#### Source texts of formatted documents
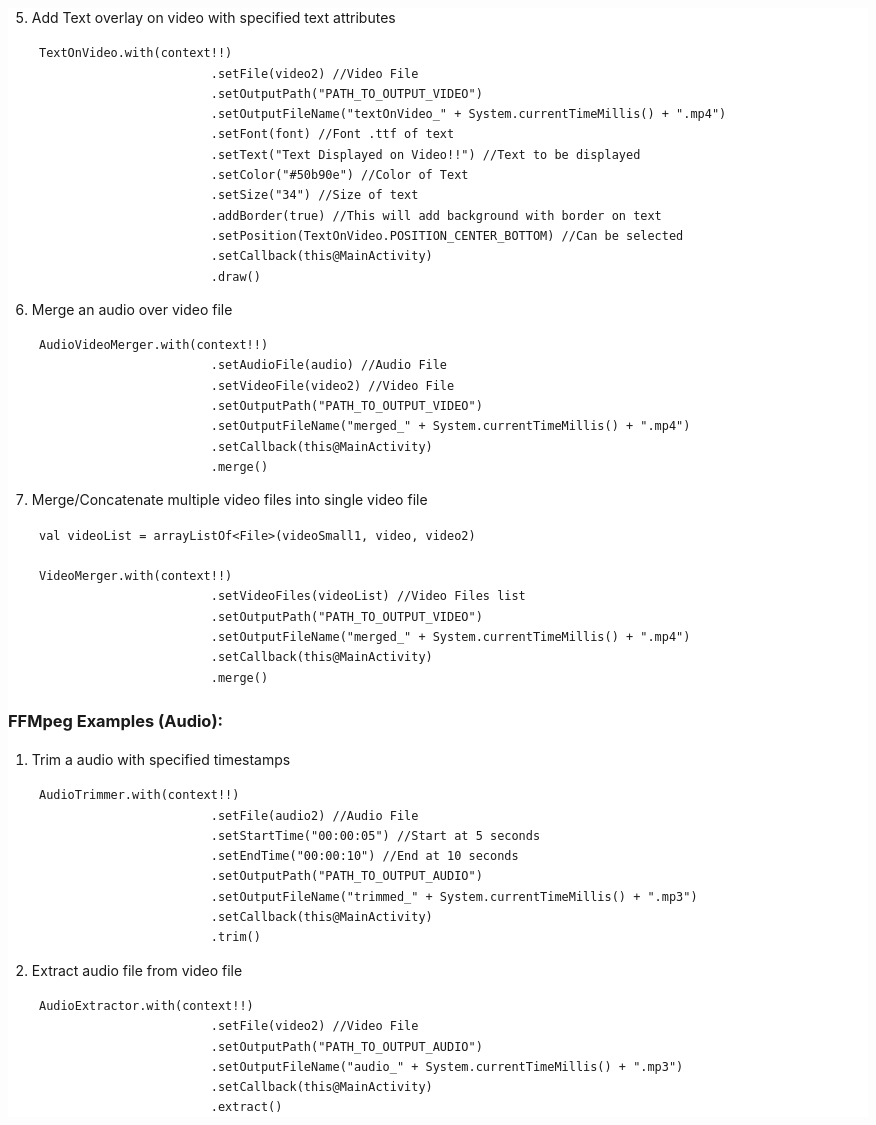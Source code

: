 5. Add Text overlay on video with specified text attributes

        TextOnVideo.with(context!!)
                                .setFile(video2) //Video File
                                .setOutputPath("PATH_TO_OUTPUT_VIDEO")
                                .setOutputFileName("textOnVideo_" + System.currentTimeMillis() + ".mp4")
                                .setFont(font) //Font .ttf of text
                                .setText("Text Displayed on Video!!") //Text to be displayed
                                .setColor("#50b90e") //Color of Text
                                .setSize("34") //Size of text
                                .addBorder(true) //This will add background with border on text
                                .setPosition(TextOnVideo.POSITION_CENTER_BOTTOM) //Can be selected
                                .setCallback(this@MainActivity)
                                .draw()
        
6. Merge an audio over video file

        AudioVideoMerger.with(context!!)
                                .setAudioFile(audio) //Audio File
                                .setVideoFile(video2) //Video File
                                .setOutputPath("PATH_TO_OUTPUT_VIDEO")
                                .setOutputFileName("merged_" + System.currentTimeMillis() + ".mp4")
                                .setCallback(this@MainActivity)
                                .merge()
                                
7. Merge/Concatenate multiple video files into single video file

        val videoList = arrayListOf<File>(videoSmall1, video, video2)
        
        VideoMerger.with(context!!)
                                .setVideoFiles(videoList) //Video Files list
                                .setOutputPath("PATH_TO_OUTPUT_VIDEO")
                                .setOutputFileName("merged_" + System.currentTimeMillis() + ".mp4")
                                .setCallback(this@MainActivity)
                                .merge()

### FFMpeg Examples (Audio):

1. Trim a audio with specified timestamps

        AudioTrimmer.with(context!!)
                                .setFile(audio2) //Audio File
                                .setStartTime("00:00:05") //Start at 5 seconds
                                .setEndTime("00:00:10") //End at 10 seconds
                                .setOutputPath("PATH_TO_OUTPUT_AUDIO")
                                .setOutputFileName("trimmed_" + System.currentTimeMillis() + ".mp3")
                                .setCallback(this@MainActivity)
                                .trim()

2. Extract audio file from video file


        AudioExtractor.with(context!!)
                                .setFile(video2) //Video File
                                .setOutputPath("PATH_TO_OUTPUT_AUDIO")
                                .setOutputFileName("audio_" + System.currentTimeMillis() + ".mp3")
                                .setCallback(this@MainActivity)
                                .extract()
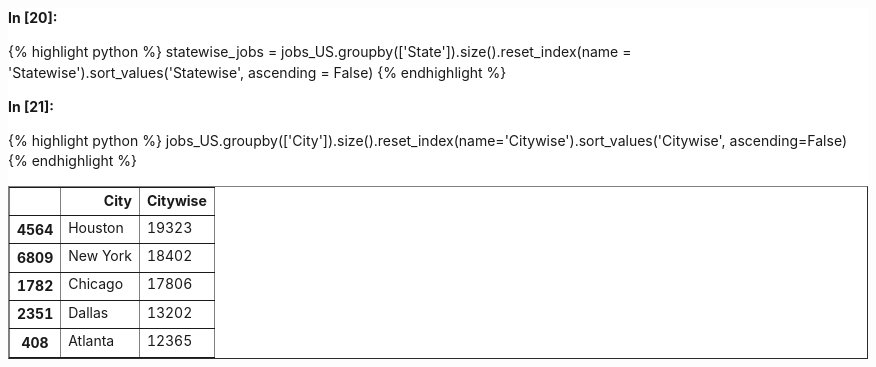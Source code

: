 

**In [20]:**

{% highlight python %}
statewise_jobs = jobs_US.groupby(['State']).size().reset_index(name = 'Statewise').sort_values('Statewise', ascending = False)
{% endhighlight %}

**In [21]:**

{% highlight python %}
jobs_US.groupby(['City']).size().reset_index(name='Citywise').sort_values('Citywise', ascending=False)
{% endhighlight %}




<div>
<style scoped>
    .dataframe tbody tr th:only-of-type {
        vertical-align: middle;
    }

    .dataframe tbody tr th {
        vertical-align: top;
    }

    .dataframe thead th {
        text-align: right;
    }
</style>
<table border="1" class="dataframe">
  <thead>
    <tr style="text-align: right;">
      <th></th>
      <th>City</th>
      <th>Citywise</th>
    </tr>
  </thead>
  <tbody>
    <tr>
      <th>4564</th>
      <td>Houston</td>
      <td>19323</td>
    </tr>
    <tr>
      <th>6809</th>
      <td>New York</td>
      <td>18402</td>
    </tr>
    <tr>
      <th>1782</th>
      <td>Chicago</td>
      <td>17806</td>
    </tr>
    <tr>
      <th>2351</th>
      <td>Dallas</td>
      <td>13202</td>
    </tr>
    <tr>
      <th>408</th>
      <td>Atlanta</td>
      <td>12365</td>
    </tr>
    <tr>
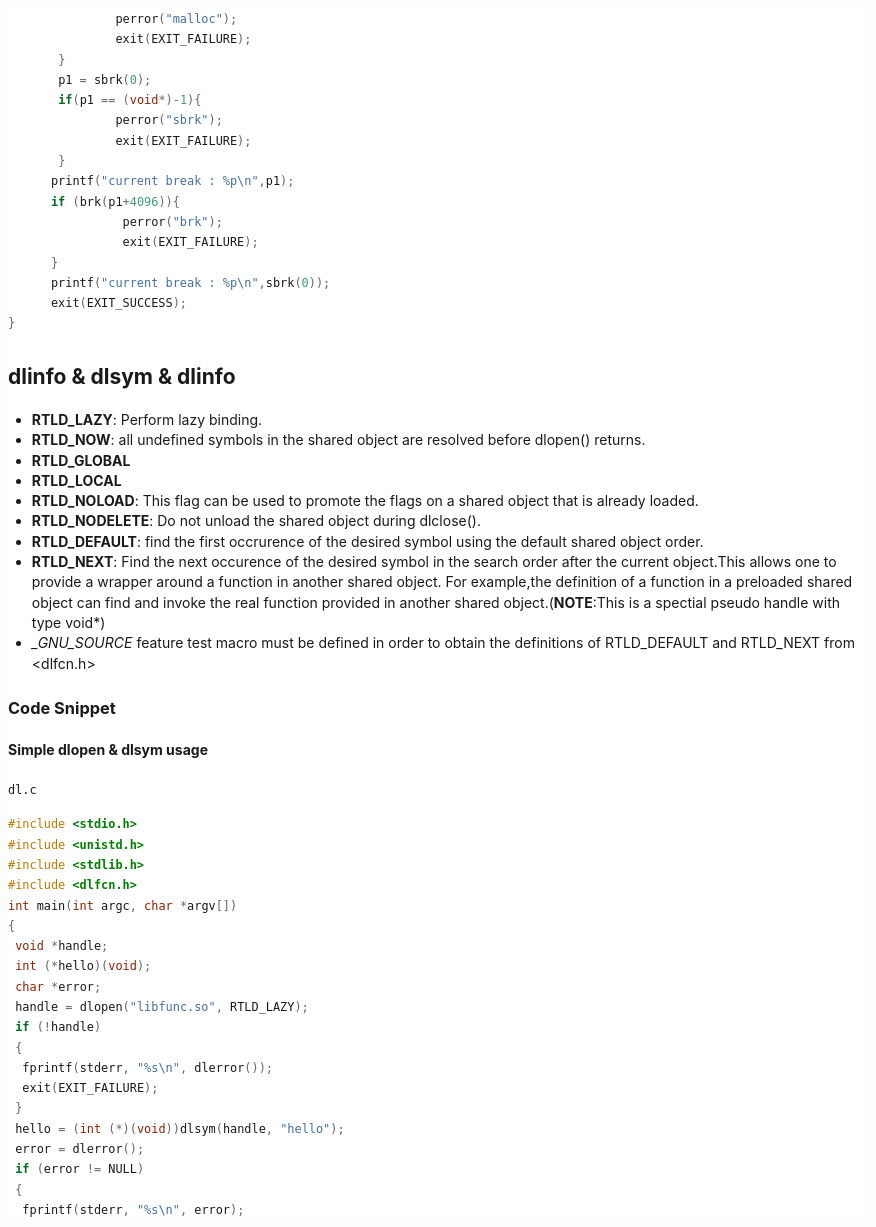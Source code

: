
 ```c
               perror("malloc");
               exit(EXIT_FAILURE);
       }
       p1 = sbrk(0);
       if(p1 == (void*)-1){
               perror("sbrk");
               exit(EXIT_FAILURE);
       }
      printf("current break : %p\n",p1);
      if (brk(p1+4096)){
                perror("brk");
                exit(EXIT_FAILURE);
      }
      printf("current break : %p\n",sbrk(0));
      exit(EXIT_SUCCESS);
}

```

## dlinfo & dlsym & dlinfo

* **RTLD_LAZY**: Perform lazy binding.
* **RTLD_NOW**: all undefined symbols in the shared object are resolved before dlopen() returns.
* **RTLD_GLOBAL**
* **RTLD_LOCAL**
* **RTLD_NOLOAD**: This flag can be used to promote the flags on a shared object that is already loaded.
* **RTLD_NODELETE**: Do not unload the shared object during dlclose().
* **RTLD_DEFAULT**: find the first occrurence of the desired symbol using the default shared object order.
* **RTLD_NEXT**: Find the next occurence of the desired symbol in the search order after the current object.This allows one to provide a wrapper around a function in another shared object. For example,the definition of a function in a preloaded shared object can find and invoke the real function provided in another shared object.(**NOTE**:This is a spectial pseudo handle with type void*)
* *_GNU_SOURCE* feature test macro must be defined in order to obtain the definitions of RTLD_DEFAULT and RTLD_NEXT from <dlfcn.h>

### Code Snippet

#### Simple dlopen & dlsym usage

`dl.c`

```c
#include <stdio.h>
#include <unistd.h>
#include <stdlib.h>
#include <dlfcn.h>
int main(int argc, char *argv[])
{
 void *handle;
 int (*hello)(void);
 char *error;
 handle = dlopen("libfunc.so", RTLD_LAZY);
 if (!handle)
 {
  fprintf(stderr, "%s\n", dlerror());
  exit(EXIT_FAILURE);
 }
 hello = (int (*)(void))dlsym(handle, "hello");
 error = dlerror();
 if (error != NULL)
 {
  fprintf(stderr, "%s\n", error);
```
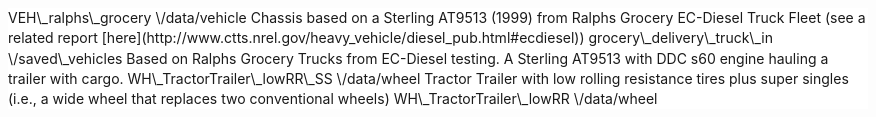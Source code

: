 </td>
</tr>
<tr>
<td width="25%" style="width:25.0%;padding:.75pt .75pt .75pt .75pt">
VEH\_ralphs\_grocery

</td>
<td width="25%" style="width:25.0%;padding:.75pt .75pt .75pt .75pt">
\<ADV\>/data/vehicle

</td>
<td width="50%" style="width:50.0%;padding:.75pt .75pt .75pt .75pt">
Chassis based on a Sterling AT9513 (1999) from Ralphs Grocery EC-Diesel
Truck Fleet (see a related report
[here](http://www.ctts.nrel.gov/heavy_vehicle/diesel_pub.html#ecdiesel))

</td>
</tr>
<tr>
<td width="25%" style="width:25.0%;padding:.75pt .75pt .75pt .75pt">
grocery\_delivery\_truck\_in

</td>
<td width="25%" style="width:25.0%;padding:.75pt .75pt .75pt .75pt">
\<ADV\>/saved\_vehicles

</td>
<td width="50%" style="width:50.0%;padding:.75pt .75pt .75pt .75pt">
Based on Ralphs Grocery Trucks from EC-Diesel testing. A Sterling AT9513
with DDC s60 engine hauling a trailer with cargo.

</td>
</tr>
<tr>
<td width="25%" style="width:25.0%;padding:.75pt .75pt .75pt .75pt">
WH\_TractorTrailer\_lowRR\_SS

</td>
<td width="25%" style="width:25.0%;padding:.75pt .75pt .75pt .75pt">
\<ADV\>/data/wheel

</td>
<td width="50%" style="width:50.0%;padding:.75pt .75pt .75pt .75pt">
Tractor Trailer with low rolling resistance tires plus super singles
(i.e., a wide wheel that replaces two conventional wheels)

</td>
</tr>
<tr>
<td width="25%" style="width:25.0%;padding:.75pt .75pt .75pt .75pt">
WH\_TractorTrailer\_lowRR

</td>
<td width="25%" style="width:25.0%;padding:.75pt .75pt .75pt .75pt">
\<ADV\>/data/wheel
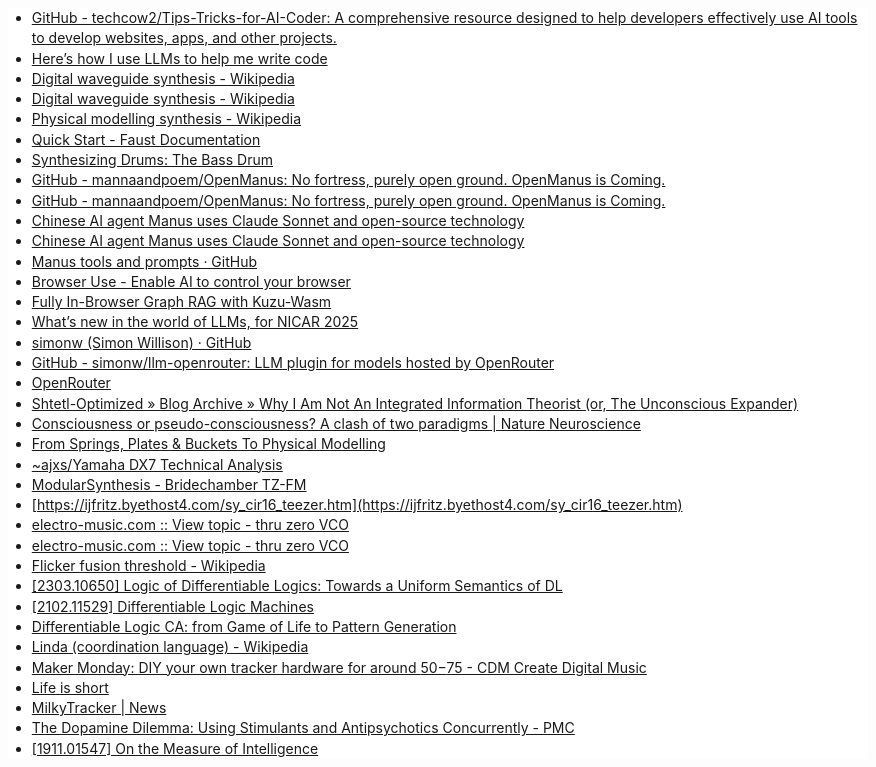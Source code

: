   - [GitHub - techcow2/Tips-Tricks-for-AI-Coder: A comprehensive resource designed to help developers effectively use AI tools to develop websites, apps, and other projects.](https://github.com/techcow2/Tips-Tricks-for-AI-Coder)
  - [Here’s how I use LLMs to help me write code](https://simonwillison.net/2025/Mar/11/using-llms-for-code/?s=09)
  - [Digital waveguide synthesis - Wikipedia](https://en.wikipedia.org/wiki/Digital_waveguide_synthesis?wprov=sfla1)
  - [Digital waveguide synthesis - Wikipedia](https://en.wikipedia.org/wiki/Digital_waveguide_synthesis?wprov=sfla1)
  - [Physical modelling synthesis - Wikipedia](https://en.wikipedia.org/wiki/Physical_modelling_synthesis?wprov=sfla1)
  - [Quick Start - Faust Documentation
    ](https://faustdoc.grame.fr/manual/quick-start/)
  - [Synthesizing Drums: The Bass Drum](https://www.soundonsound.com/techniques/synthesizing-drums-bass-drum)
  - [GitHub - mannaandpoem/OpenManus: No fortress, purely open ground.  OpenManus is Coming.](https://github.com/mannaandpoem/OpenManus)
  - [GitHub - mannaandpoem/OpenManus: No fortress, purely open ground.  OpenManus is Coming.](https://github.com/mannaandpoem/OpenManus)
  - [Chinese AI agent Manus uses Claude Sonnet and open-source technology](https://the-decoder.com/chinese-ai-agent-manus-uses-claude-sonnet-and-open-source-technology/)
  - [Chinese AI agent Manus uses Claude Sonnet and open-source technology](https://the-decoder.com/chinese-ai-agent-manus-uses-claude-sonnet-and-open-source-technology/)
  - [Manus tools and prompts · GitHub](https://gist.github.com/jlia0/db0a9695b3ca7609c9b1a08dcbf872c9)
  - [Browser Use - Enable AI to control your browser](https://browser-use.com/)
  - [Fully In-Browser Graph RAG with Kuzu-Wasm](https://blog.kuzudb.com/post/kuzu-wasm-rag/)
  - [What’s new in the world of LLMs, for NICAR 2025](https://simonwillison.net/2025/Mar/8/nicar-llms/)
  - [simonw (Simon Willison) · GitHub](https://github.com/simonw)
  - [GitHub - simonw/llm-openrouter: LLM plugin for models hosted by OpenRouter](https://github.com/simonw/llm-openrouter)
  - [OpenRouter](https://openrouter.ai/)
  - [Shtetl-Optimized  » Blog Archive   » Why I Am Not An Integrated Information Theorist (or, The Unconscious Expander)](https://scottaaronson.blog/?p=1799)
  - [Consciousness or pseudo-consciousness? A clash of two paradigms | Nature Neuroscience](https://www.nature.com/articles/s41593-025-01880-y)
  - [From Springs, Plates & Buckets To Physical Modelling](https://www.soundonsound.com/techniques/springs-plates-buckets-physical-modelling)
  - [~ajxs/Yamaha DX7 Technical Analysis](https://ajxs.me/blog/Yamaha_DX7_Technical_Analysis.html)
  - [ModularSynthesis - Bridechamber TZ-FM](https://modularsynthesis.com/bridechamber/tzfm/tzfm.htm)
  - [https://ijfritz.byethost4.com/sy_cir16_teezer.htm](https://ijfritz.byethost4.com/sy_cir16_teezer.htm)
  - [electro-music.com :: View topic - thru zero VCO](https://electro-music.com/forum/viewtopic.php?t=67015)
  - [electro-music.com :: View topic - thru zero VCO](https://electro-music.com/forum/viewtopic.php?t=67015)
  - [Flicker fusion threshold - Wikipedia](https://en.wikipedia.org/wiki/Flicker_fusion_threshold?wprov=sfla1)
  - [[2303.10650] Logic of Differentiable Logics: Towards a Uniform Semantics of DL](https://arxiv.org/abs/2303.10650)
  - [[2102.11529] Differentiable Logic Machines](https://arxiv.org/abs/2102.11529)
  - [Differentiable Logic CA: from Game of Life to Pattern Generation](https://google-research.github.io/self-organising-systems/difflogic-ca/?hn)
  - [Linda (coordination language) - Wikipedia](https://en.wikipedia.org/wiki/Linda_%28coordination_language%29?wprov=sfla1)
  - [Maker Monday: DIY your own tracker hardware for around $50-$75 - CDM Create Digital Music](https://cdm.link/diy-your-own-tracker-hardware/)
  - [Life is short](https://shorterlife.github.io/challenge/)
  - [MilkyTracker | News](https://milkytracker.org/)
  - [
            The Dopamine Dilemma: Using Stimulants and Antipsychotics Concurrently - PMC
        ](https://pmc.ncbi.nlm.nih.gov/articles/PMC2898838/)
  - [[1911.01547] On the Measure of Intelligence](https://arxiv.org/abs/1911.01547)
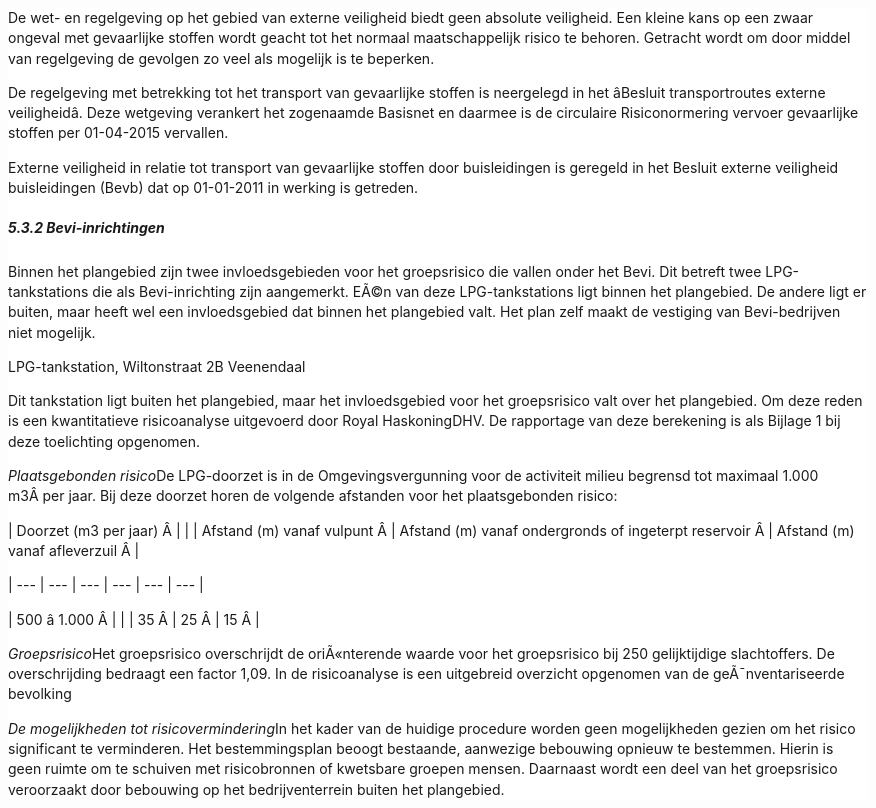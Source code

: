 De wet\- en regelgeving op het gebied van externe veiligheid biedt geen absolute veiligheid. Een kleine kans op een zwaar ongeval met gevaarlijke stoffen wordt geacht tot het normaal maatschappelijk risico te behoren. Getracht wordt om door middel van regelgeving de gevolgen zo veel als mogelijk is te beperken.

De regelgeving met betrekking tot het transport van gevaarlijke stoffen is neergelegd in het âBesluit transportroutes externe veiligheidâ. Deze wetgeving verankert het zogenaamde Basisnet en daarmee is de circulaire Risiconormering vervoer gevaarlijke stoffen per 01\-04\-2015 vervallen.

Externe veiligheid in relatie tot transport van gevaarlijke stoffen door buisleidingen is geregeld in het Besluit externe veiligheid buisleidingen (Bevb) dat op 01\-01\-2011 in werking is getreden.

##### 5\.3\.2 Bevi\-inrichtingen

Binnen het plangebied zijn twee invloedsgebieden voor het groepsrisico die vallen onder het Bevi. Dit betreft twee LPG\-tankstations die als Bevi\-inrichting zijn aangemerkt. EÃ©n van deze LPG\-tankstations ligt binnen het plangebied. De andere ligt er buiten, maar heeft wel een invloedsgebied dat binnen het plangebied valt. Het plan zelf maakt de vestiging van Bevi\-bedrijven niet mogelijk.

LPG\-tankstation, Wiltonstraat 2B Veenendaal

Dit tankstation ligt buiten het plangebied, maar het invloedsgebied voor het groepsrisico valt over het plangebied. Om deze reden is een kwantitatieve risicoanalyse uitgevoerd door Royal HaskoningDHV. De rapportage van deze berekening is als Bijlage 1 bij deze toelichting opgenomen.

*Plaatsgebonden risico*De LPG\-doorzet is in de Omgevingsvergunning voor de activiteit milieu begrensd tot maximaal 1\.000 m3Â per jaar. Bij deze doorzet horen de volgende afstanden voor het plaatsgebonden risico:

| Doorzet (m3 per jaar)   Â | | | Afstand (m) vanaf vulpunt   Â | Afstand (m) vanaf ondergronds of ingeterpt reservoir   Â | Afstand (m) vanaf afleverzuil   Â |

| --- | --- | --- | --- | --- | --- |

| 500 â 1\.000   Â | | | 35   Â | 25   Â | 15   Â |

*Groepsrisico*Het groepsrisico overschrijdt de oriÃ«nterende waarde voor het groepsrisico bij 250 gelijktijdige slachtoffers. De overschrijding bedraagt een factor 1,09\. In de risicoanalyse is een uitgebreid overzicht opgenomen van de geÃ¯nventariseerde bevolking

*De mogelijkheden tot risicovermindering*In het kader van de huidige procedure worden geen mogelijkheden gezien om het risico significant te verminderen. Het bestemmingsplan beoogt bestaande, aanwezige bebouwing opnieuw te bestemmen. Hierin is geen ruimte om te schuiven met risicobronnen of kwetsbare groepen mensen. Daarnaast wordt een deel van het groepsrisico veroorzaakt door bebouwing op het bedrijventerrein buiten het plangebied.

#### Exercise aim
Show me all lines in the records that contain "Citywise".

#### Answer space
jobs_US.groupby(['City']).size().reset_index(name='Citywise').sort_values('Citywise', ascending=False)
      <th>Citywise</th>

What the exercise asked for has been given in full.